Stars have certainly found success through fundraising online on crowd-sourcing sites like Kickstarter and Indiegogo. By far, the biggest success comes from the creator of “Veronica Mars” who raised a record $2 million in a single day for a big-screen version of the TV series.
Moreover, celebrities are raising money not just for pet projects. Actress Karen Black‘s husband recently turned to crowd-sourcing to raise money for his wife’s cancer treatment.
“If you’ve ever enjoyed her work, now is your chance to reach back to Karen — because Karen needs your help,” the actress’ husband Stephen Eckelberry wrote on the a GoFundMe webpage titled “Help Karen Beat Cancer,” launched on March 14. By Tuesday morning, the site had already raised over $36,000, surpassing the $32,000 goal.
Eckelberry turned to crowd funding to pay for an experimental treatment for the 73-year-old actress, who was diagnosed with ampullary cancer — at the point where the bile duct and pancreatic duct meet — in November 2010.
After surgeries, radiation and chemotherapy, the star of over 40 movies, including “Five Easy Pieces,” for which she received an Oscar nomination, and “Airport 1975,” has run out of options. Eckelberry said Black has lost a third of her body weight and weighs just 96 pounds. “Karen has been confronting the fact that she would die soon if she didn’t do something,” Eckelberry wrote.
He said she needs the money to cover travel and living expenses for two months in addition to the treatment cost because “most of the high-paying work dwindled out many years ago” and, with their savings gone to medical bills and only her “modest pension,” they don’t have enough to cover the cost.
Series creator Rob Thomas launched a Kickstarter campaign earlier this month and took the whole world by surprise after raising $2 million in less than 11 hours, greenlighting a “Veronica Mars” movie to begin shooting this summer.
With two weeks still to go, more than $3.7 million had already been raised.

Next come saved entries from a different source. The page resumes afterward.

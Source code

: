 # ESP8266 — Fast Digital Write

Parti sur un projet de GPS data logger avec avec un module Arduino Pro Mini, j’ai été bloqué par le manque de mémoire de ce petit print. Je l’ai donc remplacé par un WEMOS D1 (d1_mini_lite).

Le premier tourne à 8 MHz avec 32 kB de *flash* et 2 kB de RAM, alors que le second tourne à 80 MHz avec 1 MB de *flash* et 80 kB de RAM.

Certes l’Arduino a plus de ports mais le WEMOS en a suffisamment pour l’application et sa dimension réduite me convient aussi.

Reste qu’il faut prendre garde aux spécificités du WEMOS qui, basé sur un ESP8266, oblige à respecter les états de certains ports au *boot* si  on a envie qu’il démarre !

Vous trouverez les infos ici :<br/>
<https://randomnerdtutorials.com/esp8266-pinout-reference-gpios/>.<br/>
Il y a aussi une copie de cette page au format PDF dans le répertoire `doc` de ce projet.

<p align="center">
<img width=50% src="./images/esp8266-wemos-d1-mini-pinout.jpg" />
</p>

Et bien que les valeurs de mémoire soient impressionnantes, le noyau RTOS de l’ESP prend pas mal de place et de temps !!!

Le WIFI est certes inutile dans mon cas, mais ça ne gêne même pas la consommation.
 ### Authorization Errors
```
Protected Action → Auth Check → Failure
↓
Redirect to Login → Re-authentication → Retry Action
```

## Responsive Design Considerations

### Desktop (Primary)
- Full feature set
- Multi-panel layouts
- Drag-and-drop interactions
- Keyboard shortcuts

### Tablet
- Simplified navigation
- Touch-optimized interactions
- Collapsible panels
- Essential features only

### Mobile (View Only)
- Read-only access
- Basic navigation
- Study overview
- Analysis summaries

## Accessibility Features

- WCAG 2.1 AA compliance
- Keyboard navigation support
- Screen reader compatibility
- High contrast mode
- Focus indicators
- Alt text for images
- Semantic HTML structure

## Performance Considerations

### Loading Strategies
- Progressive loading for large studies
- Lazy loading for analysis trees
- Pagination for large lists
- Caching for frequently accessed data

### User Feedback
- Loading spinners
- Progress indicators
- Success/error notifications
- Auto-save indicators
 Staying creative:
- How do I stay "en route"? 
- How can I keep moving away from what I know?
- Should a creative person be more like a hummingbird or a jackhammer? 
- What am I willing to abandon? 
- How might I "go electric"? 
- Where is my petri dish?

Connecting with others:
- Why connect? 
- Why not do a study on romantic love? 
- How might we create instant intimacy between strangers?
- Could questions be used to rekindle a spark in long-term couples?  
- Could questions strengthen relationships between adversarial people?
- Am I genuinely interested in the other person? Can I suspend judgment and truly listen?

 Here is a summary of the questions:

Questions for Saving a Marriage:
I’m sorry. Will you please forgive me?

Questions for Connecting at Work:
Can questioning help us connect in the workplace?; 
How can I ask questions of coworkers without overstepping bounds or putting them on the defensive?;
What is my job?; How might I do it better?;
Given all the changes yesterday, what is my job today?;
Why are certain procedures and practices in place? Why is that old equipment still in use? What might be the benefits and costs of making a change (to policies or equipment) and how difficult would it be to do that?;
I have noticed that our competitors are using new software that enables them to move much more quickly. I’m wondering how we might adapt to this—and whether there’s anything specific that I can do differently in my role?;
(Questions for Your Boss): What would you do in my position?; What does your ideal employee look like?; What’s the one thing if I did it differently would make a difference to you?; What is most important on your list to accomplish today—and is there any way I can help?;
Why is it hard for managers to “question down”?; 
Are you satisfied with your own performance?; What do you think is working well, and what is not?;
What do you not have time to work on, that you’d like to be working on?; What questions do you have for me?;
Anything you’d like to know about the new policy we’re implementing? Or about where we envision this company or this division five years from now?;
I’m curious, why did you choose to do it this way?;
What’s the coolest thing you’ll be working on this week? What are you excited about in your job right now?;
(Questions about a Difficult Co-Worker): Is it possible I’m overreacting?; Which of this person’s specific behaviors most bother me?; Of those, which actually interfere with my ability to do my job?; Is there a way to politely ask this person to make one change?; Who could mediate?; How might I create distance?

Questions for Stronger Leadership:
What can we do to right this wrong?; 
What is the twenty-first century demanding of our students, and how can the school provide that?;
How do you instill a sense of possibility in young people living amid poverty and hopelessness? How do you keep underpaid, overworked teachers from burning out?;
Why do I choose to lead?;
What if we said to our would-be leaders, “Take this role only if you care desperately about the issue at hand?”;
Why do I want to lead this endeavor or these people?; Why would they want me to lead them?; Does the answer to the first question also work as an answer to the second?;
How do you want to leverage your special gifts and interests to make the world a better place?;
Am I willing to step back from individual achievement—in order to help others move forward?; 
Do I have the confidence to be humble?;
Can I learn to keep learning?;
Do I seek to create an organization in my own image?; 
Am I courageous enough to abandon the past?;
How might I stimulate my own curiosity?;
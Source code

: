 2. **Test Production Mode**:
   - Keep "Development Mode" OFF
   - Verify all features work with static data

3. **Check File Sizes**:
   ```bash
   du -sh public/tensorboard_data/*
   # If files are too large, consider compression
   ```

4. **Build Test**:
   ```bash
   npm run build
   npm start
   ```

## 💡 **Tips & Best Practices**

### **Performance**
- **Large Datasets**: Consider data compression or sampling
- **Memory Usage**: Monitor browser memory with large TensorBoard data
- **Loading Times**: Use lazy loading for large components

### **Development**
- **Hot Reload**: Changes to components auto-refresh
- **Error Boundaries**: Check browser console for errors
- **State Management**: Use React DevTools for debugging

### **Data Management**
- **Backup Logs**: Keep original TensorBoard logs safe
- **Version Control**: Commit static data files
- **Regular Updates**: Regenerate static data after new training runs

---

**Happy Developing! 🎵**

But the campaign has not been without controversy. Unlike the majority of Kickstarter projects, this one is owned by a major studio, Warner Bros., which produced the show. Slate wrote that the “Veronica Mars” project sets a “terrible precedent.”
But Thomas defended the strategy, saying “I don’t think anyone’s being taken advantage of. I feel like the rewards are worth it,” referring to the incentives — from a signed script to a role as an extra — people received in return for donations.
Their film may be a bomb, but their Kickstarter campaign was a success. The team behind Lindsay Lohan’s latest film, “The Canyons,” including writer-director Paul Schrader (“American Gigolo” and “Taxi Driver”) and author Bret Easton Ellis (“American Psycho” and “Less Than Zero”), raised just over $159,000 on Kickstarter.
“We all experienced the frustrations of financing and institutional censorship,” Schrader said in his Kickstarter campaign. “But now, with advances in digital photography and distribution, we can tell a story in the manner we choose. Movies are changing and we’re changing with it.”